Am trying to search for a regex pattern in xml file content and finding issues on how to pass sub-string which always ends with digit (this is part which is dynamic in the xml file so, don't know how create a pattern and search).
Once pattern is found, then I need to get it's child tag items ie, attrib and text value.
xml file content :
<author NAME="PYTHON_DD101">
<type>BOOK</type>
<ID>59</ID>
<inst ID="A">Garry</inst>
<inst ID="B">Gerald</inst>
</author>
<author NAME="PYTHON_ABC4">
<type>BOOK</type>
<SrcID>62</SrcID>
<inst ID="A">Niel</inst>
<inst ID="B">Long</inst>
</author>
code :
text = "PYTHON"
tmp = '"' + text + "_ABC" + '"'
print(tmp)
#pattern = re.compile('%s\d+'%tmp)
endsWithNumber = re.compile('%s\d$'%tmp)
print(endsWithNumber)
#FoundDetails = Content.find("PYTHON_ABC4")

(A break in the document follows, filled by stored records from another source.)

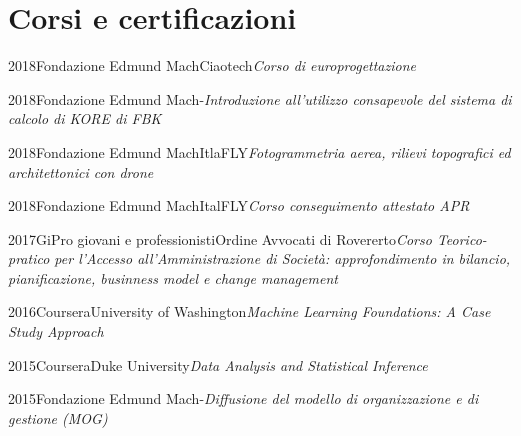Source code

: \documentclass{curriculum}
\begin{document}
    \section{Corsi e certificazioni}
    
    \begin{entrylist}
    \entry
        {2018}{Fondazione Edmund Mach}{Ciaotech}{\emph{Corso di europrogettazione}}
    \end{entrylist}
    
    \begin{entrylist}
    \entry
        {2018}{Fondazione Edmund Mach}{-}{\emph{Introduzione all'utilizzo consapevole del sistema di calcolo di KORE di FBK}}
    \end{entrylist}
    
    \begin{entrylist}
    \entry
        {2018}{Fondazione Edmund Mach}{ItlaFLY}{\emph{Fotogrammetria aerea, rilievi topografici ed architettonici con drone}}
    \end{entrylist}
   
    \begin{entrylist}
    \entry
        {2018}{Fondazione Edmund Mach}{ItalFLY}{\emph{Corso conseguimento attestato APR}}
    \end{entrylist}
    
    \begin{entrylist}
    \entry
        {2017}{GiPro giovani e professionisti}{Ordine Avvocati di Rovererto}{\emph{Corso Teorico-pratico per l'Accesso all'Amministrazione di Società: approfondimento in bilancio, pianificazione, businness model e change management}}
    \end{entrylist} 
    
    \begin{entrylist}
    \entry
        {2016}{Coursera}{University of Washington}{\emph{Machine Learning Foundations: A Case Study Approach}}
    \end{entrylist}
    
    \begin{entrylist}
    \entry
        {2015}{Coursera}{Duke University}{\emph{Data Analysis and Statistical Inference}}
    \end{entrylist}
    
    \begin{entrylist}
    \entry
        {2015}{Fondazione Edmund Mach}{-}{\emph{Diffusione del modello di organizzazione e di gestione (MOG)}}
    \end{entrylist}
    
\end{document}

FoundDetails = Content.find(".//author[@NAME='{}']".format(endsWithNumber))
#regex = re.compile('%s\d+'%tmp)
#matches = regex.match(Content)
#print(matches)
print(type(Content))
print(type(FoundDetails))
print(FoundDetails)
for FoundDetails in FoundDetails.iterfind('author'):
author = FoundDetails.attrib['NAME']
print 'author:', author
for inst in FoundDetails.iterfind('inst'):
print 'inst id:', inst.attrib['ID'], 'inst name:', inst.text
error am getting :
PYTHON_ABC
<_sre.SRE_Pattern object at 0x000000000403F168>
<class 'xml.etree.ElementTree.Element'>
<type 'NoneType'>
None
Traceback (most recent call last):
File "C:\test_Book.py", line 45, in <module>
bookauthor = book.get_Book_by_author(Book)
File "C:\Book.py", line 219, in get_Book_by_author
for FoundDetails in FoundDetails.iterfind('author'):
AttributeError: 'NoneType' object has no attribute 'iterfind'
Expected output :
inst id: A inst name: Niel
inst id: B inst name: Long
if I pass exact NAME value ie, "PYTHON_ABC4" in the below line, it works but I don't want to pass hard-code value since there maybe other instance in the file there are chance of having name with same pattern ex :"PYTHON_ABC12" that case I wanted to get those book details as well.
FoundDetails = Content.find(".//author[@NAME='{}']".format("PYTHON_ABC4"))